HYDERABAD: The landscape in katchi abadis that form 60 per cent of Cantonment Board Hyderabad (CBH) is dotted with colourful flags of candidates, mostly associated with different political parties, but those to be elected on Sept 12 would not be able to represent their electorates effectively as legitimacy eludes the areas they seek to represent.

Insanitation, filth, illegal constructions and lack of planning remain hallmark of these abadis.
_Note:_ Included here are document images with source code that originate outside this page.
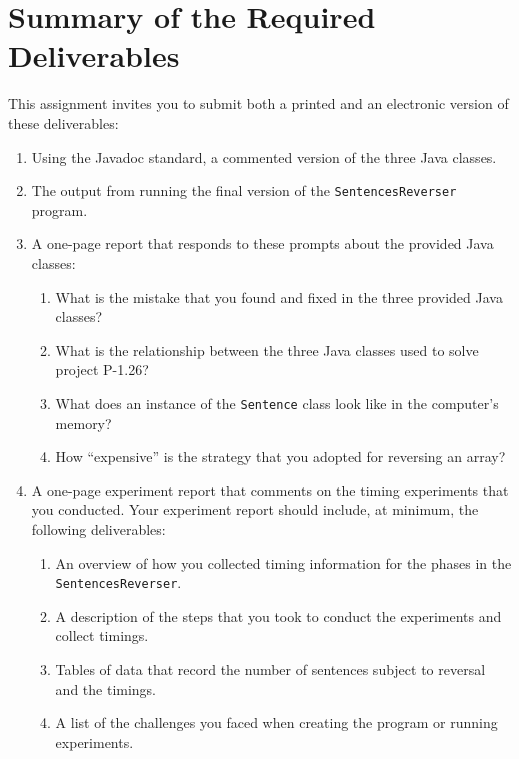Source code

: \section*{Summary of the Required Deliverables}

This assignment invites you to submit both a printed and an electronic version of these deliverables:

\vspace*{-.05in}
\begin{enumerate}

  \itemsep 0em
  \item Using the Javadoc standard, a commented version of the three Java classes.

  \item The output from running the final version of the {\tt SentencesReverser} program.

  \item A one-page report that responds to these prompts about the provided Java classes:

    \vspace*{-.05in}
    \begin{enumerate}
      \itemsep 0em

      \item What is the mistake that you found and fixed in the three provided Java classes?

      \item What is the relationship between the three Java classes used to solve project P-1.26?

      \item What does an instance of the {\tt Sentence} class look like in the computer's memory?

      \item How ``expensive'' is the strategy that you adopted for reversing an array?

    \end{enumerate}

  \item A one-page experiment report that comments on the timing experiments that you conducted. Your experiment report
    should include, at minimum, the following deliverables:

    \vspace*{-.05in}
    \begin{enumerate}
      \itemsep 0em
      \item An overview of how you collected timing information for the phases in the {\tt  SentencesReverser}.
      \item A description of the steps that you took to conduct the experiments and collect timings.
      \item Tables of data that record the number of sentences subject to reversal and the timings.
      \item A list of the challenges you faced when creating the program or running experiments.
    \end{enumerate}

\end{enumerate}

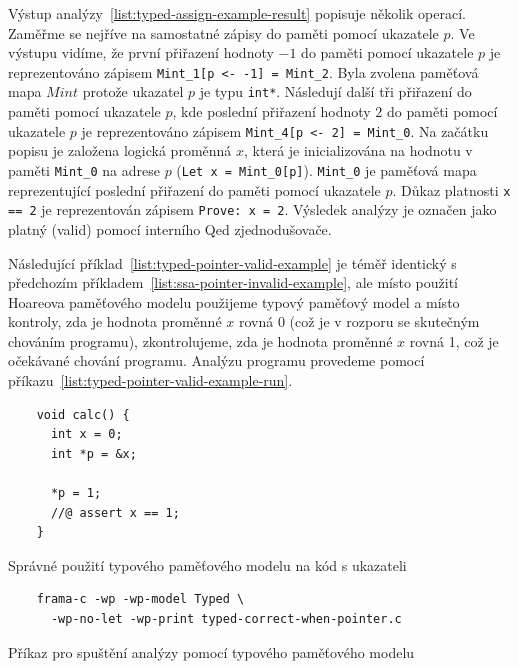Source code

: Výstup analýzy~\ref{list:typed-assign-example-result} popisuje několik operací.
Zaměřme se nejříve na samostatné zápisy do paměti pomocí ukazatele $p$.
Ve výstupu vidíme, že první přiřazení hodnoty $-1$ do paměti pomocí ukazatele $p$
je reprezentováno zápisem \texttt{Mint\_1[p <- -1] = Mint\_2}.
Byla zvolena paměťová mapa $Mint$ protože ukazatel $p$ je typu \texttt{int*}.
Následují další tři přiřazení do paměti pomocí ukazatele $p$,
kde poslední přiřazení hodnoty $2$ do paměti pomocí ukazatele $p$ je reprezentováno zápisem
\texttt{Mint\_4[p <- 2] = Mint\_0}.
Na začátku popisu je založena logická proměnná $x$,
která je inicializována na hodnotu v paměti \texttt{Mint\_0} na adrese $p$ (\texttt{Let x = Mint\_0[p]}).
\texttt{Mint\_0} je paměťová mapa reprezentující poslední přiřazení do paměti pomocí ukazatele $p$.
Důkaz platnosti \texttt{x == 2} je reprezentován zápisem \texttt{Prove: x = 2}.
Výsledek analýzy je označen jako platný (valid) pomocí interního Qed zjednodušovače.

Následující příklad~\ref{list:typed-pointer-valid-example} je téměř identický
s předchozím příkladem~\ref{list:ssa-pointer-invalid-example},
ale místo použití Hoareova paměťového modelu použijeme typový paměťový model
a místo kontroly, zda je hodnota proměnné $x$ rovná 0 (což je v rozporu se skutečným chováním programu),
zkontrolujeme, zda je hodnota proměnné $x$ rovná 1, což je očekávané chování programu.
Analýzu programu provedeme pomocí příkazu~\ref{list:typed-pointer-valid-example-run}.

\begin{listing}[H]
    \begin{verbatim}
    void calc() {
      int x = 0;
      int *p = &x;

      *p = 1;
      //@ assert x == 1;
    }
    \end{verbatim}
    \caption{Správné použití typového paměťového modelu na kód s ukazateli}
    \label{list:typed-pointer-valid-example}
\end{listing}

\begin{listing}[H]
    \begin{verbatim}
    frama-c -wp -wp-model Typed \
      -wp-no-let -wp-print typed-correct-when-pointer.c
    \end{verbatim}
    \caption{Příkaz pro spuštění analýzy pomocí typového paměťového modelu}
    \label{list:typed-pointer-valid-example-run}
\end{listing}

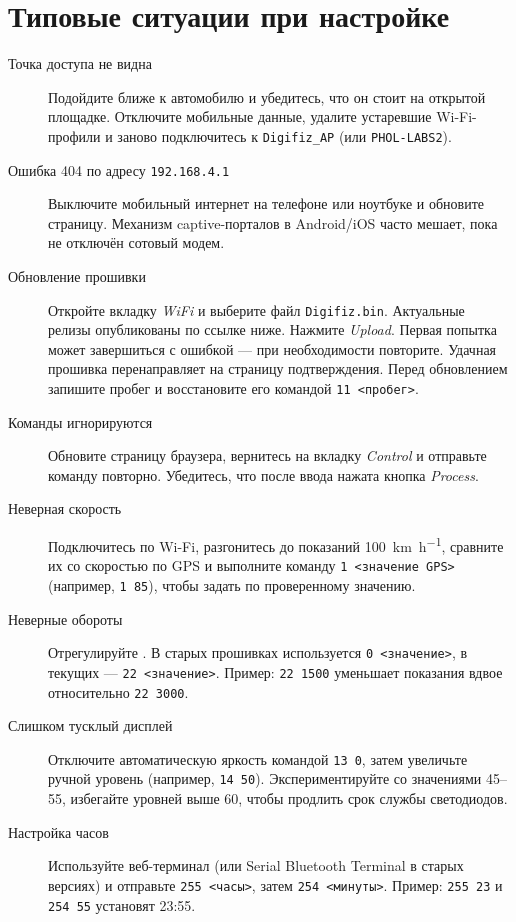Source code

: \chapter{Типовые ситуации при настройке \ReplicaNextShort{}}\label{ch:replica-next-scenarios-ru}

\begin{description}
    \item[Точка доступа не видна] Подойдите ближе к автомобилю и убедитесь, что он стоит на открытой площадке. Отключите мобильные данные, удалите устаревшие Wi-Fi-профили и заново подключитесь к \texttt{Digifiz\_AP} (или \texttt{PHOL-LABS2}).
    \item[Ошибка 404 по адресу \texttt{192.168.4.1}] Выключите мобильный интернет на телефоне или ноутбуке и обновите страницу. Механизм captive-порталов в Android/iOS часто мешает, пока не отключён сотовый модем.
    \item[Обновление прошивки] Откройте вкладку \emph{WiFi} и выберите файл \texttt{Digifiz.bin}. Актуальные релизы опубликованы по ссылке ниже.
        Нажмите \emph{Upload}. Первая попытка может завершиться с ошибкой — при необходимости повторите. Удачная прошивка перенаправляет на страницу подтверждения. Перед обновлением запишите пробег и восстановите его командой \verb|11 <пробег>|.
    \item[Команды игнорируются] Обновите страницу браузера, вернитесь на вкладку \emph{Control} и отправьте команду повторно. Убедитесь, что после ввода нажата кнопка \emph{Process}.
    \item[Неверная скорость] Подключитесь по Wi-Fi, разгонитесь до показаний \SI{100}{\kilo\metre\per\hour}, сравните их со скоростью по GPS и выполните команду \verb|1 <значение GPS>| (например, \verb|1 85|), чтобы задать  по проверенному значению.
    \item[Неверные обороты] Отрегулируйте . В старых прошивках используется \verb|0 <значение>|, в текущих — \verb|22 <значение>|. Пример: \verb|22 1500| уменьшает показания вдвое относительно \verb|22 3000|.
    \item[Слишком тусклый дисплей] Отключите автоматическую яркость командой \verb|13 0|, затем увеличьте ручной уровень (например, \verb|14 50|). Экспериментируйте со значениями 45--55, избегайте уровней выше 60, чтобы продлить срок службы светодиодов.
    \item[Настройка часов] Используйте веб-терминал (или Serial Bluetooth Terminal в старых версиях) и отправьте \verb|255 <часы>|, затем \verb|254 <минуты>|. Пример: \verb|255 23| и \verb|254 55| установят 23:55.

\end{description}
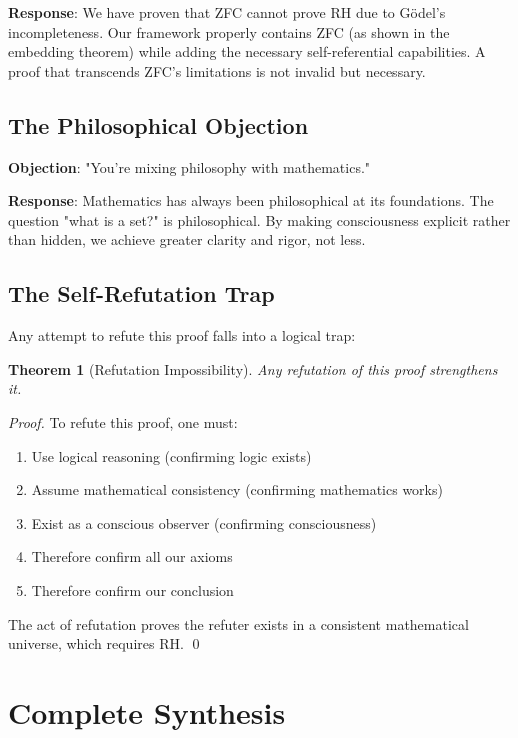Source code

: \documentclass[12pt]{article}
\newtheorem{theorem}{Theorem}[section]
\begin{document}
\textbf{Response}: We have proven that ZFC cannot prove RH due to Gödel's incompleteness. Our framework properly contains ZFC (as shown in the embedding theorem) while adding the necessary self-referential capabilities. A proof that transcends ZFC's limitations is not invalid but necessary.

\subsection{The Philosophical Objection}

\textbf{Objection}: "You're mixing philosophy with mathematics."

\textbf{Response}: Mathematics has always been philosophical at its foundations. The question "what is a set?" is philosophical. By making consciousness explicit rather than hidden, we achieve greater clarity and rigor, not less.

\subsection{The Self-Refutation Trap}

Any attempt to refute this proof falls into a logical trap:

\begin{theorem}[Refutation Impossibility]
Any refutation of this proof strengthens it.
\end{theorem}

\begin{proof}
To refute this proof, one must:
\begin{enumerate}
\item Use logical reasoning (confirming logic exists)
\item Assume mathematical consistency (confirming mathematics works)
\item Exist as a conscious observer (confirming consciousness)
\item Therefore confirm all our axioms
\item Therefore confirm our conclusion
\end{enumerate}
The act of refutation proves the refuter exists in a consistent mathematical universe, which requires RH. \qed
\end{proof}

\section{Complete Synthesis}
\end{document}
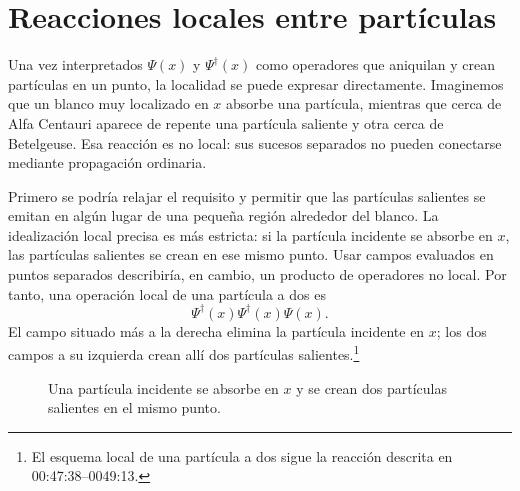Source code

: \begin{classroomqa}
\end{classroomqa}

\section{Reacciones locales entre partículas}

Una vez interpretados \(\Psi(x)\) y \(\Psi^\dagger(x)\) como operadores que aniquilan y crean partículas en un punto, la localidad se puede expresar directamente. Imaginemos que un blanco muy localizado en \(x\) absorbe una partícula, mientras que cerca de Alfa Centauri aparece de repente una partícula saliente y otra cerca de Betelgeuse. Esa reacción es no local: sus sucesos separados no pueden conectarse mediante propagación ordinaria.

Primero se podría relajar el requisito y permitir que las partículas salientes se emitan en algún lugar de una pequeña región alrededor del blanco. La idealización local precisa es más estricta: si la partícula incidente se absorbe en \(x\), las partículas salientes se crean en ese mismo punto. Usar campos evaluados en puntos separados describiría, en cambio, un producto de operadores no local. Por tanto, una operación local de una partícula a dos es
\begin{equation}
\Psi^\dagger(x)\Psi^\dagger(x)\Psi(x).
\end{equation}
El campo situado más a la derecha elimina la partícula incidente en \(x\); los dos campos a su izquierda crean allí dos partículas salientes.\footnote{El esquema local de una partícula a dos sigue la reacción descrita en 00:47:38--0049:13.}

\begin{figure}[t]
\centering
{}
\caption{Una partícula incidente se absorbe en \(x\) y se crean dos partículas salientes en el mismo punto.}
\end{figure}


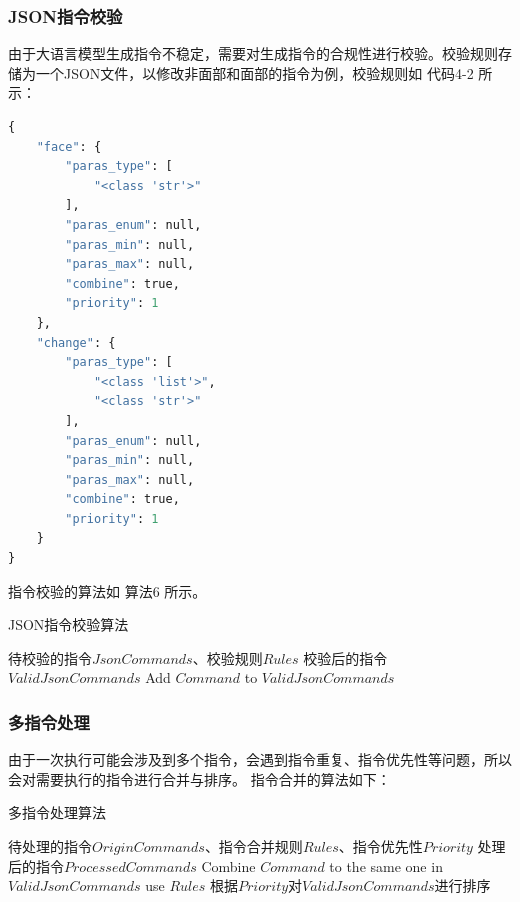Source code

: \documentclass[a4paper,AutoFakeBold,oneside,12pt]{book}
\begin{document}
\subsubsection{JSON指令校验}
由于大语言模型生成指令不稳定，需要对生成指令的合规性进行校验。校验规则存储为一个JSON文件，以修改非面部和面部的指令为例，校验规则如 代码4-2 所示：
\begin{lstlisting}[language=Python, caption=指令校验规则, label=plus, tabsize=2]  
    {
    "face": {
        "paras_type": [
            "<class 'str'>"
        ],
        "paras_enum": null,
        "paras_min": null,
        "paras_max": null,
        "combine": true,
        "priority": 1
    },
    "change": {
        "paras_type": [
            "<class 'list'>",
            "<class 'str'>"
        ],
        "paras_enum": null,
        "paras_min": null,
        "paras_max": null,
        "combine": true,
        "priority": 1
    }
}
\end{lstlisting} 
指令校验的算法如 算法6 所示。
\begin{algorithm} 
	\begin{spacing}{1.3}
		\caption{JSON指令校验算法} 
		\label{JsonCommandCheckAlgorithm}
		\renewcommand{\algorithmicrequire}{\textbf{输入：}}
		\renewcommand{\algorithmicensure}{\textbf{输出：}} 
			\begin{algorithmic}[1] 
				\Require 待校验的指令$JsonCommands$、校验规则$Rules$
				\Ensure 校验后的指令$ValidJsonCommands$
                        \State Add $Command$ to $ValidJsonCommands$
                    \EndIf
                \EndFor
			\end{algorithmic}
	\end{spacing}
\end{algorithm}

\subsubsection{多指令处理}
由于一次执行可能会涉及到多个指令，会遇到指令重复、指令优先性等问题，所以会对需要执行的指令进行合并与排序。
指令合并的算法如下：
\begin{algorithm} 
	\begin{spacing}{1.3}
		\caption{多指令处理算法} 
		\label{JsonCommandsProcessingAlgorithm}
		\renewcommand{\algorithmicrequire}{\textbf{输入：}}
		\renewcommand{\algorithmicensure}{\textbf{输出：}} 
			\begin{algorithmic}[1] 
				\Require 待处理的指令$OriginCommands$、指令合并规则$Rules$、指令优先性$Priority$
				\Ensure 处理后的指令$ProcessedCommands$
                        \State Combine $Command$ to the same one in $ValidJsonCommands$ use $Rules$
                    \EndIf
                \EndFor
                \State 根据$Priority$对$ValidJsonCommands$进行排序
			\end{algorithmic}
	\end{spacing}
\end{algorithm}
\end{document}
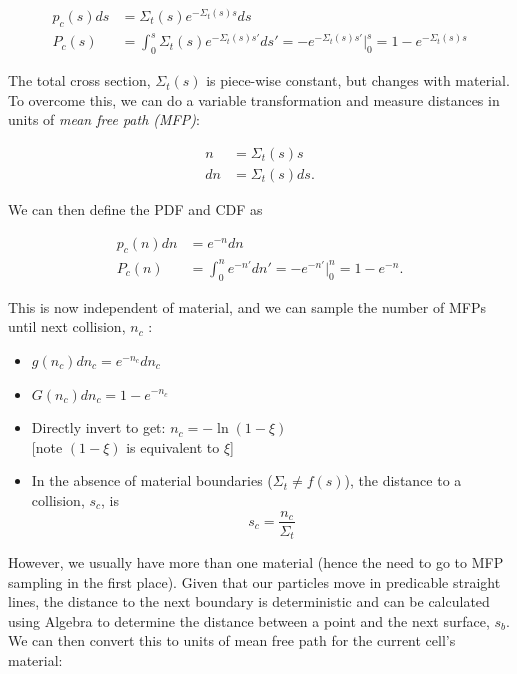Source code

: \documentclass[12pt]{article}
\begin{document}
\begin{align*}
    p_c(s)ds &= \Sigma_t(s) e^{-\Sigma_t(s) s} ds \\
    P_c(s) &= \int_0^s \Sigma_t(s) e^{-\Sigma_t(s) s'}ds' = -e^{-\Sigma_t(s) s'} |_0^s = 1 - e^{-\Sigma_t(s) s}
\end{align*}

The total cross section, $\Sigma_t(s)$ is piece-wise constant, but changes with material.
To overcome this, we can do a variable transformation and measure distances in units of \textit{mean free path (MFP)}:

\begin{align*}
    n &= \Sigma_t(s)s \\
    dn &= \Sigma_t(s)ds.
\end{align*}

We can then define the PDF and CDF as 

 \begin{align*}
    p_c(n)dn &= e^{-n} dn\\
    P_c(n) &= \int_0^n e^{-n'}dn' = -e^{-n'} |_0^n = 1 - e^{-n}.
  \end{align*}

This is now independent of material, and we can sample the number of MFPs until next collision, $n_c$ :

\begin{itemize}
  \item $g(n_c) dn_c = e^{-n_c} dn_c$ 
  \vspace{.5em}
  \item $G(n_c) dn_c = 1 - e^{-n_c}$ 
  \vspace{.5em}
  \item Directly invert to get: $\boxed{n_c = - \ln(1 - \xi)}$ \\
   \hspace*{1.5em} [note $(1-\xi)$ is equivalent to $\xi$]
  \vspace{.5em}
  \item In the absence of material boundaries ($\Sigma_t \neq f(s)$), the distance to a collision, $s_c$, is
  \[s_c = \frac{n_c}{\Sigma_t}\]
\end{itemize}

However, we usually have more than one material (hence the need to go to MFP sampling in the first place).
Given that our particles move in predicable straight lines, the distance to the next boundary is deterministic and can be calculated using Algebra to determine the distance between a point and the next surface, $s_b$.  
We can then convert this to units of mean free path for the current cell's material:
\end{document}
Some known and old katchi abadis include Gharibabad, Kumhar Para, Mumtaz Colony, Shah Faisal Colony, Jinnah Colony in Unit-12 of Latifabad etc, that fall within the CBH jurisdiction.

It is for the second time that the CBH elections would be held on party-basis on Sept 12 after 2015.

Out of the 10 CBH wards, six wards including ward 1, 6, 7, 8, 9 and 10 cover katchi abadis that do not qualify for getting any sort of civic amenities.

The CBH used to have just four wards, but following delimitations, more wards were created in 2015, raising them from four to 10.

A representative of one of the katchi abadis in the CBH, Abdul Rasheed from the Muttahida Qaumi Movement-Pakistan (MQM-P), interestingly though, became vice president of the CBH which is a coveted slot for an elected councillor. The CBH is presided over by a senior-level uniformed officer as president under law.

These abadis are mostly located on military-owned land. Communities that speak different languages live there. Those who migrated from India after partition also settled there and successive governments did not take any initiative for improving conditions and bringing them into regulatory framework. People from middle, lower and upper-middle classes are living there in fairly large numbers.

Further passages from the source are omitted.